I find some of his recommendations nauseating, as well as deeply unethical.
He seems to think epidurals pose a risk to breastfeeding:
Epidural anesthesia has revolutionized pain control during labor. However, there remains inadequate information and education of mothers on the potential harms that epidurals can have on breastfeeding. As recommended by ABM Clinical Protocol #15, Analgesia and Anesthesia for the Breastfeeding Mother, Revised 2017, more studies need to be done on safety of analgesics used in deliveries and their impact on breastfeeding. Reliable safety information must be developed for the education of mothers.
There is NO EVIDENCE that epidurals interfere with breastfeeding in any way, but no matter. Apparently the theoretical risk of epidurals to breastfeeding is more important than the REAL risks of breastfeeding promotion like newborn readmissions, brain injuries and deaths.
The amount of nonsense in his piece is truly mind boggling. This is what he writes about the “Golden Hour.”
I had many opportunities to have a student or resident present at a delivery. I would challenge them to observe, both during and after the delivery, the activities that disrupt or encourage breastfeeding and watch the magic of newborn self-attachment. Few took me up on this valuable education and I believe must be promoted as a necessary part of medical education.

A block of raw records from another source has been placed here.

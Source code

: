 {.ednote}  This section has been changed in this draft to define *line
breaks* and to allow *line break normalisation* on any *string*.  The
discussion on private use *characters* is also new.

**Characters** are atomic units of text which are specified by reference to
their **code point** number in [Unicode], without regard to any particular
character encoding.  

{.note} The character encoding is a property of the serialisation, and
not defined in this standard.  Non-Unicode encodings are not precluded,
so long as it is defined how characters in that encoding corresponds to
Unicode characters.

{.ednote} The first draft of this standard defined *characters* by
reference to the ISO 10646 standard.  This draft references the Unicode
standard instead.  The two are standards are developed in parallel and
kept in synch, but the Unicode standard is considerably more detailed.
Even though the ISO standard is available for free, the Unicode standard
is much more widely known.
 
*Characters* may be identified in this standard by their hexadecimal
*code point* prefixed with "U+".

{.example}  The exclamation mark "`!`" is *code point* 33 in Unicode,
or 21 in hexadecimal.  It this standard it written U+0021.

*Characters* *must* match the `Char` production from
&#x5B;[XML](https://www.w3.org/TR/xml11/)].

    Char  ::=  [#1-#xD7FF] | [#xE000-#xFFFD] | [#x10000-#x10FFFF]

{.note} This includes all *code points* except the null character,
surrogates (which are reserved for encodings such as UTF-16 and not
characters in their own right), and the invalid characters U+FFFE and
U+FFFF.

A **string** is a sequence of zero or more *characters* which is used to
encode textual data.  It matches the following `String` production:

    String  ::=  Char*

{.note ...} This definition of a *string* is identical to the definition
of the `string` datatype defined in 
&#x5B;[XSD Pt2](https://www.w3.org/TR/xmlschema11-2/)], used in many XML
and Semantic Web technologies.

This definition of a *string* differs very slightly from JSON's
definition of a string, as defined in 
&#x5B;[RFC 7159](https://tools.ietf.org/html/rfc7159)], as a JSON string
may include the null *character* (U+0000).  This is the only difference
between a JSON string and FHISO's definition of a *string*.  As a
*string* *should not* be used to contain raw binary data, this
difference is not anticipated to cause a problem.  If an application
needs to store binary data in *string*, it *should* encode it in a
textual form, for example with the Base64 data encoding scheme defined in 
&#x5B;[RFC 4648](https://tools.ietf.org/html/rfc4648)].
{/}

Newborn attachment does NOT take place at birth; it is a SPONTANEOUS process that occurs over time and has NOTHING to do with breastfeeding. Successful extended breastfeeding is NOT dependent on that first hour. There are indigenous cultures in which mothers do not offer the breast for the first few days and substitute prelacteal feeds instead. And what about an opportunity for the mother to recover from the exhaustion and agony of childbirth in the first hour? Who cares about the mother?
Some of the nonsense is deadly:
The automated blood pressure monitor continuously attached to the mother especially after delivery can be disruptive to trying to get the baby latched. I personally have removed them to allow the mother to get in a better position to hold the baby. It is an annoyance that could be done intermittently and not for staff convenience.
Perhaps Dr. Tobolic has failed to notice that the US is experiencing a crisis in maternal mortality. Pehaps he fails to understand that one of the factors responsible for the crisis is failure to recognize and treat hypertensive disease of pregnancy PARTICULARLY after birth. Blood pressure monitoring is crucial to protecting mothers, but Dr. Tobolic and the Academy of Breastfeeding Medicine seem to think that the only part of mothers worth protecting is their breasts, not their lives.
Dr. Tobolic’s opinion piece is an ethical travesty. The fact that he could write it and publish it is symptomatic of the unethical nature of contemporary breastfeeding promotion. Women are more than their breasts. Their pain counts; their suffering counts; their lives matter more than whether or not they breastfeeding! Babies are more than mouths. Their pain counts; their suffering counts; their lives matter more than whether or not they breastfeed!
The American Academy of Breastfeeding should be ashamed that they have lost the plot so thoroughly that they actually think promoting breastfeeding is more important than whether mothers and babies live or die. But in their supreme self-absorption and cluelessness, they are probably patting themselves on the back instead.